Небольшой, не роскошный, но с окнами на все сразу. Тут и души прекрасные порывы для поклонников ученых котов. И щетина штыков для людей служебно-сторожевого направления мысли. Но все это — не главное. Главное в пушкинском домике то, что держит нас, не дает уйти, как мы ни порывайся: соразмерность осмысленных деталей, обжитость небольшого уютного словесного пространства, позволяющего вынести, выслушать и государственный барабанный бой, и вой наводнения русского бунта.
Вот книжная полка. Вот чубук. Вот рог на бронзовой цепочке: подарок соседа-помещика. Вот французский Шекспир. Вот тетрадь с исчерканными листами. Вот кружка, а в ней — ром, брат Лев прислал из Петербурга. Вот начатое письмо петербургским друзьям-литераторам (что-то они там странное придумали насчет целей поэзии, надо вразумить).

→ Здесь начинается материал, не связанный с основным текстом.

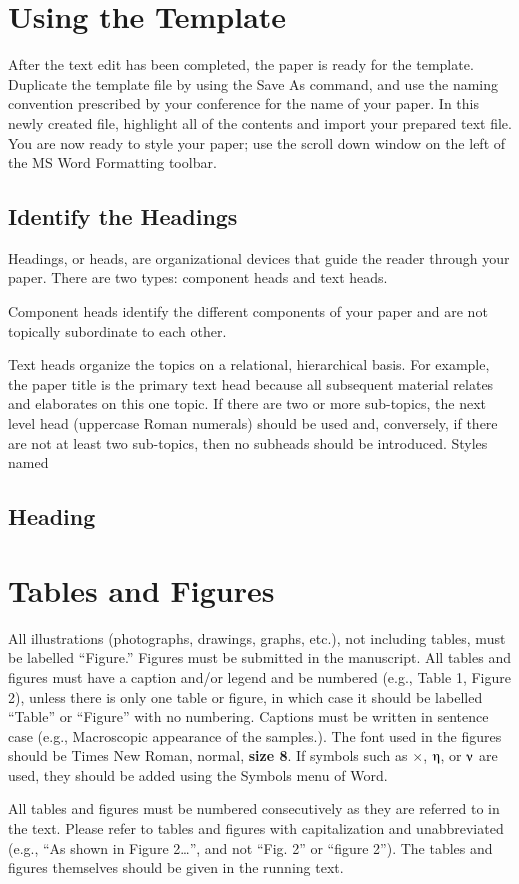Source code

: \documentclass{article} %
\begin{document}
\begin{multicols}{2}
\section{ Using the Template}

After the text edit has been completed, the paper is ready for the template. Duplicate the template file by using the Save As command, and use the naming convention prescribed by your conference for the name of your paper. In this newly created file, highlight all of the contents and import your prepared text file. You are now ready to style your paper; use the scroll down window on the left of the MS Word Formatting toolbar.


\subsection{ Identify the Headings}

Headings, or heads, are organizational devices that guide the reader through your paper. There are two types: component heads and text heads.

Component heads identify the different components of your paper and are not topically subordinate to each other. 

\noindent Text heads organize the topics on a relational, hierarchical basis. For example, the paper title is the primary text head because all subsequent material relates and elaborates on this one topic. If there are two or more sub-topics, the next level head (uppercase Roman numerals) should be used and, conversely, if there are not at least two sub-topics, then no subheads should be introduced. Styles named 


\subsection{ Heading}


\section{ Tables and Figures}

\noindent All illustrations (photographs, drawings, graphs, etc.), not including tables, must be labelled ``Figure.'' Figures must be submitted in the manuscript. All tables and figures must have a caption and/or legend and be numbered (e.g., Table 1, Figure 2), unless there is only one table or figure, in which case it should be labelled ``Table'' or ``Figure'' with no numbering. Captions must be written in sentence case (e.g., Macroscopic appearance of the samples.). The font used in the figures should be Times New Roman, normal, \textbf{size 8}. If symbols such as $\times$,  $\etaup$, or $\nuup$ are used, they should be added using the Symbols menu of Word. \par
All tables and figures must be numbered consecutively as they are referred to in the text. Please refer to tables and figures with capitalization and unabbreviated (e.g., ``As shown in Figure 2{\dots}'', and not ``Fig. 2'' or ``figure 2''). The tables and figures themselves should be given in the running text. \par


\end{multicols}
\end{document}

Домик из слов, а более — из пробелов, отточий. Десять маленьких синих томиков, гарнитура Академическая, высокая печать. Не очень надежный домик, не Гете, не Шекспир, все чуть-чуть вразнобой, немного как у Ниф-Нифа, но зато как зимой шуршит по кровле соломой буря!
Поскрипывают полы. Постреливает в печке. Покашливают часы. Похаживают по комнатам старые знакомые.

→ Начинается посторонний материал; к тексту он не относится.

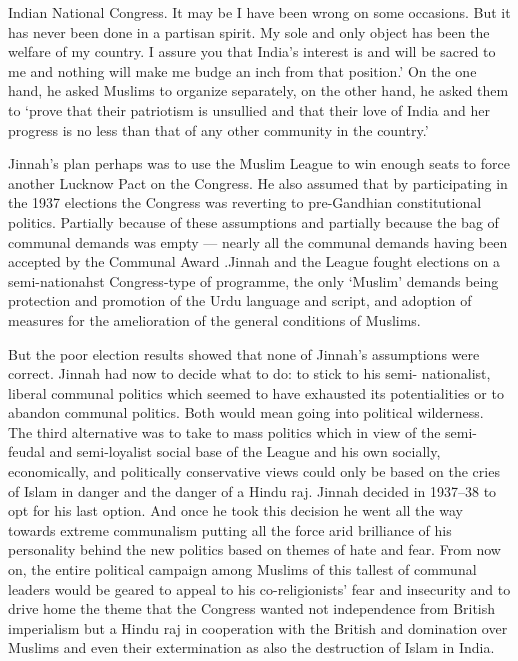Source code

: \begin{multicols}{2}
Indian National Congress. It may be I have been wrong on some occasions. But it has never been done in a partisan spirit. My sole and only object has been the welfare of my country. I assure you that India's interest is and will be sacred to me and nothing will make me budge an inch from that position.' On the one hand, he asked Muslims to organize separately, on the other hand, he asked them to `prove that their patriotism is unsullied and that their love of India and her progress is no less than that of any other community in the country.' 

Jinnah's plan perhaps was to use the Muslim League to win enough seats to force another Lucknow Pact on the Congress. He also assumed that by participating in the 1937 elections the Congress was reverting to pre-Gandhian constitutional politics. Partially because of these assumptions and partially because the bag of communal demands was empty --- nearly all the communal demands having been accepted by the Communal Award .Jinnah and the League fought elections on a semi-nationahst Congress-type of programme, the only `Muslim' demands being protection and promotion of the Urdu language and script, and adoption of measures for the amelioration of the general conditions of Muslims. 

But the poor election results showed that none of Jinnah's assumptions were correct. Jinnah had now to decide what to do: to stick to his semi- nationalist, liberal communal politics which seemed to have exhausted its potentialities or to abandon communal politics. Both would mean going into political wilderness. The third alternative was to take to mass politics which in view of the semi-feudal and semi-loyalist social base of the League and his own socially, economically, and politically conservative views could only be based on the cries of Islam in danger and the danger of a Hindu raj. Jinnah decided in 1937--38 to opt for his last option. And once he took this decision he went all the way towards extreme communalism putting all the force arid brilliance of his personality behind the new politics based on themes of hate and fear. From now on, the entire political campaign among Muslims of this tallest of communal leaders would be geared to appeal to his co-religionists' fear and insecurity and to drive home the theme that the Congress wanted not independence from British imperialism but a Hindu raj in cooperation with the British and domination over Muslims and even their extermination as also the destruction of Islam in India. 


\end{multicols}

Онегин смотрит на брегет: как бы случайно не явиться вовремя.
Белых Александр Александрович (1948 г.р.). Картина «А.С. Пушкин и Николай I», Россия, г. Владимир, 1999 год
Самозванец смело глядит в Наполеоны.
Гуан, как обезумевший энтомолог Набоков, тычет шпагой в кого попало.

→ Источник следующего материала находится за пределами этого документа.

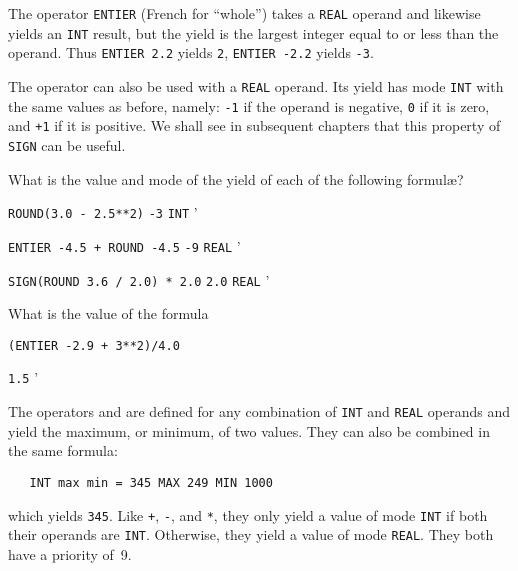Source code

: The operator \verb|ENTIER| (French for ``whole'') takes a \verb|REAL|
operand and likewise yields an \verb|INT| result, but the yield is
the largest integer equal to or less than the operand. Thus
\verb|ENTIER 2.2| yields \verb|2|, \verb|ENTIER -2.2| yields
\verb|-3|.

The operator  can also be used with a \verb|REAL| operand.
Its yield has mode \verb|INT| with the same values as before, namely:
\verb|-1| if the operand is negative, \verb|0| if it is zero, and
\verb|+1| if it is positive. We shall see in subsequent chapters that
this property of \verb|SIGN| can be useful.

\begin{exercise}
\item What is the value and mode of the yield of each of the following
formul{\ae}?
\begin{subex}
\item \verb|ROUND(3.0 - 2.5**2)| \subans \verb|-3| \verb|INT|
'
\item \verb|ENTIER -4.5 + ROUND -4.5| \subans \verb|-9| \verb|REAL|
'
\item \verb|SIGN(ROUND 3.6 / 2.0) * 2.0| \subans \verb|2.0|
\verb|REAL|
'
\end{subex}
\item What is the value of the formula
\begin{verbatim}
(ENTIER -2.9 + 3**2)/4.0
\end{verbatim}
\indent \ans \verb|1.5|
'
\end{exercise}

The operators  and  are defined for any
combination of \verb|INT| and \verb|REAL| operands and yield the
maximum, or minimum, of two values. They can also be combined in the
same formula:
\begin{verbatim}
   INT max min = 345 MAX 249 MIN 1000
\end{verbatim}
\noindent
which yields \verb|345|.  Like \verb|+|, \verb|-|, and \verb|*|, they
only yield a value of mode \verb|INT| if both their operands are
\verb|INT|.  Otherwise, they yield a value of mode \verb|REAL|.  They
both have a priority of~9.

Германн теребит немецкий учебник по терверу.
Белкин песенки поет да орешки все грызет.
Генсек ходит большими шагами по кабинету в Кремле.
Баба трясет ребенка, чтоб не портил массовки на прямой линии.
«Не бось, не бось», — твердит заключенному конвойный по дороге в известную камеру в конце коридора.
Патриотический публицист почесывает бороду. Либеральный публицист почесывает в затылке. Месяц светит. Котенок плачет.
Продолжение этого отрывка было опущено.